(Recorded data Opens)

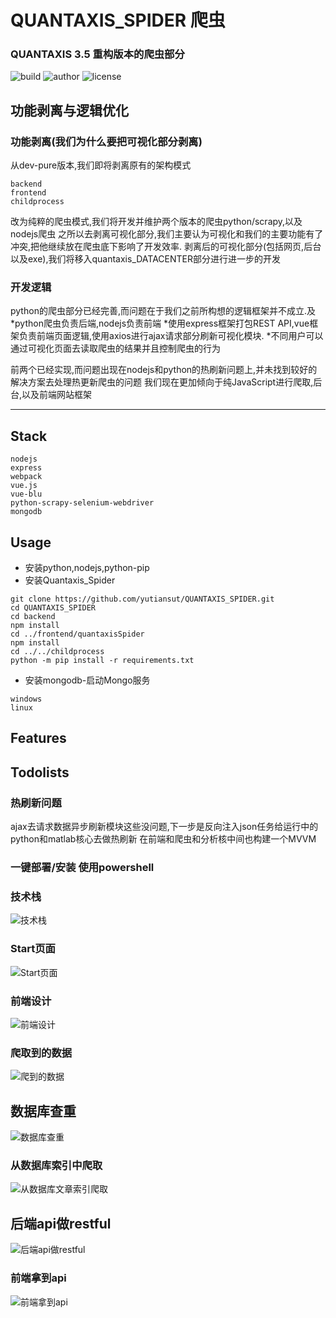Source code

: # QUANTAXIS_SPIDER 爬虫
### QUANTAXIS 3.5 重构版本的爬虫部分
![build](https://img.shields.io/badge/Build-passing-green.svg)
![author](https://img.shields.io/badge/Powered%20by-%20%20yutiansut-red.svg)
![license](https://img.shields.io/badge/License-%20MIT-brightgreen.svg)


## 功能剥离与逻辑优化

### 功能剥离(我们为什么要把可视化部分剥离)
从dev-pure版本,我们即将剥离原有的架构模式
```
backend
frontend
childprocess
```
改为纯粹的爬虫模式,我们将开发并维护两个版本的爬虫python/scrapy,以及nodejs爬虫
之所以去剥离可视化部分,我们主要认为可视化和我们的主要功能有了冲突,把他继续放在爬虫底下影响了开发效率.
剥离后的可视化部分(包括网页,后台以及exe),我们将移入quantaxis_DATACENTER部分进行进一步的开发

### 开发逻辑
python的爬虫部分已经完善,而问题在于我们之前所构想的逻辑框架并不成立.及
*python爬虫负责后端,nodejs负责前端
*使用express框架打包REST API,vue框架负责前端页面逻辑,使用axios进行ajax请求部分刷新可视化模块.
*不同用户可以通过可视化页面去读取爬虫的结果并且控制爬虫的行为

前两个已经实现,而问题出现在nodejs和python的热刷新问题上,并未找到较好的解决方案去处理热更新爬虫的问题
我们现在更加倾向于纯JavaScript进行爬取,后台,以及前端网站框架




-------------
## Stack
```
nodejs
express
webpack
vue.js
vue-blu
python-scrapy-selenium-webdriver
mongodb

```
## Usage
* 安装python,nodejs,python-pip
* 安装Quantaxis_Spider
```
git clone https://github.com/yutiansut/QUANTAXIS_SPIDER.git
cd QUANTAXIS_SPIDER
cd backend
npm install
cd ../frontend/quantaxisSpider
npm install
cd ../../childprocess
python -m pip install -r requirements.txt
```
* 安装mongodb-启动Mongo服务
```
windows
linux
```

## Features

## Todolists
### 热刷新问题
ajax去请求数据异步刷新模块这些没问题,下一步是反向注入json任务给运行中的python和matlab核心去做热刷新
在前端和爬虫和分析核中间也构建一个MVVM

### 一键部署/安装  使用powershell

### 技术栈
![技术栈](https://github.com/yutiansut/QUANTAXIS_SPIDER/blob/dev-visualCraw/todo.png)
### Start页面
![Start页面](https://github.com/yutiansut/QUANTAXIS_SPIDER/blob/dev-front/pic/start.gif)
### 前端设计
![前端设计](https://github.com/yutiansut/QUANTAXIS_SPIDER/blob/dev-front/pic/HomePage-design.png)
### 爬取到的数据
![爬到的数据](https://github.com/yutiansut/QUANTAXIS_SPIDER/blob/dev-front-back-Craw/pic/craw.png)
## 数据库查重
![数据库查重](https://github.com/yutiansut/QUANTAXIS_SPIDER/blob/dev-front-back-Craw/pic/findsame.png)
### 从数据库索引中爬取
![从数据库文章索引爬取](https://github.com/yutiansut/QUANTAXIS_SPIDER/blob/dev-front-back-Craw/pic/getfromdatabase.png)
## 后端api做restful
![后端api做restful](https://github.com/yutiansut/QUANTAXIS_SPIDER/blob/dev-front-back-Craw/pic/backend-restful.png)
### 前端拿到api
![前端拿到api](https://github.com/yutiansut/QUANTAXIS_SPIDER/blob/dev-front-back-Craw/pic/front-getapi.png)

(Recorded data Closes)

# Required work
Reproduce each line above precisely, with no pictures.

# Response area
Source code

: # QUANTAXIS_SPIDER 爬虫
### QUANTAXIS 3.5 重构版本的爬虫部分
![build](https://img.shields.io/badge/Build-passing-green.svg)
![author](https://img.shields.io/badge/Powered%20by-%20%20yutiansut-red.svg)
![license](https://img.shields.io/badge/License-%20MIT-brightgreen.svg)


## 功能剥离与逻辑优化

### 功能剥离(我们为什么要把可视化部分剥离)
从dev-pure版本,我们即将剥离原有的架构模式
```
backend
frontend
childprocess
```
改为纯粹的爬虫模式,我们将开发并维护两个版本的爬虫python/scrapy,以及nodejs爬虫
之所以去剥离可视化部分,我们主要认为可视化和我们的主要功能有了冲突,把他继续放在爬虫底下影响了开发效率.
剥离后的可视化部分(包括网页,后台以及exe),我们将移入quantaxis_DATACENTER部分进行进一步的开发

### 开发逻辑
python的爬虫部分已经完善,而问题在于我们之前所构想的逻辑框架并不成立.及
*python爬虫负责后端,nodejs负责前端
*使用express框架打包REST API,vue框架负责前端页面逻辑,使用axios进行ajax请求部分刷新可视化模块.
*不同用户可以通过可视化页面去读取爬虫的结果并且控制爬虫的行为

前两个已经实现,而问题出现在nodejs和python的热刷新问题上,并未找到较好的解决方案去处理热更新爬虫的问题
我们现在更加倾向于纯JavaScript进行爬取,后台,以及前端网站框架




-------------
## Stack
```
nodejs
express
webpack
vue.js
vue-blu
python-scrapy-selenium-webdriver
mongodb

```
## Usage
* 安装python,nodejs,python-pip
* 安装Quantaxis_Spider
```
git clone https://github.com/yutiansut/QUANTAXIS_SPIDER.git
cd QUANTAXIS_SPIDER
cd backend
npm install
cd ../frontend/quantaxisSpider
npm install
cd ../../childprocess
python -m pip install -r requirements.txt
```
* 安装mongodb-启动Mongo服务
```
windows
linux
```

## Features

## Todolists
### 热刷新问题
ajax去请求数据异步刷新模块这些没问题,下一步是反向注入json任务给运行中的python和matlab核心去做热刷新
在前端和爬虫和分析核中间也构建一个MVVM

### 一键部署/安装  使用powershell

### 技术栈
![技术栈](https://github.com/yutiansut/QUANTAXIS_SPIDER/blob/dev-visualCraw/todo.png)
### Start页面
![Start页面](https://github.com/yutiansut/QUANTAXIS_SPIDER/blob/dev-front/pic/start.gif)
### 前端设计
![前端设计](https://github.com/yutiansut/QUANTAXIS_SPIDER/blob/dev-front/pic/HomePage-design.png)
### 爬取到的数据
![爬到的数据](https://github.com/yutiansut/QUANTAXIS_SPIDER/blob/dev-front-back-Craw/pic/craw.png)
## 数据库查重
![数据库查重](https://github.com/yutiansut/QUANTAXIS_SPIDER/blob/dev-front-back-Craw/pic/findsame.png)
### 从数据库索引中爬取
![从数据库文章索引爬取](https://github.com/yutiansut/QUANTAXIS_SPIDER/blob/dev-front-back-Craw/pic/getfromdatabase.png)
## 后端api做restful
![后端api做restful](https://github.com/yutiansut/QUANTAXIS_SPIDER/blob/dev-front-back-Craw/pic/backend-restful.png)
### 前端拿到api
![前端拿到api](https://github.com/yutiansut/QUANTAXIS_SPIDER/blob/dev-front-back-Craw/pic/front-getapi.png)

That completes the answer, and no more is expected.